**DIRECTIONS**
In the entries below, count every line containing "both". Return the number and nothing else.

Source data:
=== Begin Enclosure ===

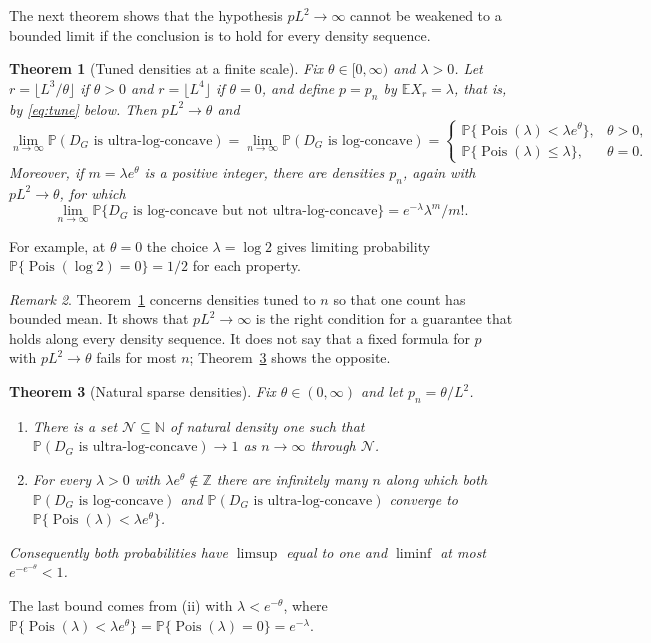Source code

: \documentclass[11pt]{article}
\newtheorem{theorem}{Theorem}[section]
\theoremstyle{remark}
\newtheorem{remark}[theorem]{Remark}
\newcommand{\E}{\mathbb E}
\newcommand{\PP}{\mathbb P}
\newcommand{\Pois}{\operatorname{Pois}}
\begin{document}
The next theorem shows that the hypothesis $pL^2\to\infty$ cannot be weakened to a bounded limit if the conclusion is to hold for every density sequence.

\begin{theorem}[Tuned densities at a finite scale]\label{thm:obstruction}
Fix $\theta\in[0,\infty)$ and $\lambda>0$. Let $r=\lfloor L^3/\theta\rfloor$ if $\theta>0$ and $r=\lfloor L^4\rfloor$ if $\theta=0$, and define $p=p_n$ by $\E X_r=\lambda$, that is, by \eqref{eq:tune} below. Then $pL^2\to\theta$ and
\[
 \lim_{n\to\infty}\PP(D_G\text{ is ultra-log-concave})
 =\lim_{n\to\infty}\PP(D_G\text{ is log-concave})
 =\begin{cases}
 \PP\{\Pois(\lambda)<\lambda e^\theta\},&\theta>0,\\
 \PP\{\Pois(\lambda)\le\lambda\},&\theta=0.
 \end{cases}
\]
Moreover, if $m=\lambda e^\theta$ is a positive integer, there are densities $p_n$, again with $pL^2\to\theta$, for which
\[
 \lim_{n\to\infty}\PP\{D_G\text{ is log-concave but not ultra-log-concave}\}
 = e^{-\lambda}\lambda^m/m!.
\]
\end{theorem}
For example, at $\theta=0$ the choice $\lambda=\log 2$ gives limiting probability $\PP\{\Pois(\log2)=0\}=1/2$ for each property.

\begin{remark}\label{rem:uniform}
Theorem~\ref{thm:obstruction} concerns densities tuned to $n$ so that one count has bounded mean. It shows that $pL^2\to\infty$ is the right condition for a guarantee that holds along every density sequence. It does not say that a fixed formula for $p$ with $pL^2\to\theta$ fails for most $n$; Theorem~\ref{thm:natural} shows the opposite.
\end{remark}

\begin{theorem}[Natural sparse densities]\label{thm:natural}
Fix $\theta\in(0,\infty)$ and let $p_n=\theta/L^2$.
\begin{enumerate}[label=(\roman*)]
\item There is a set $\mathcal N\subseteq\mathbb N$ of natural density one such that $\PP(D_G\text{ is ultra-log-concave})\to1$ as $n\to\infty$ through $\mathcal N$.
\item For every $\lambda>0$ with $\lambda e^\theta\notin\mathbb Z$ there are infinitely many $n$ along which both $\PP(D_G\text{ is log-concave})$ and $\PP(D_G\text{ is ultra-log-concave})$ converge to $\PP\{\Pois(\lambda)<\lambda e^\theta\}$.
\end{enumerate}
Consequently both probabilities have $\limsup$ equal to one and $\liminf$ at most $e^{-e^{-\theta}}<1$.
\end{theorem}
The last bound comes from (ii) with $\lambda<e^{-\theta}$, where $\PP\{\Pois(\lambda)<\lambda e^\theta\}=\PP\{\Pois(\lambda)=0\}=e^{-\lambda}$.
\end{document}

=== End Enclosure ===

**ANSWER SECTION**
2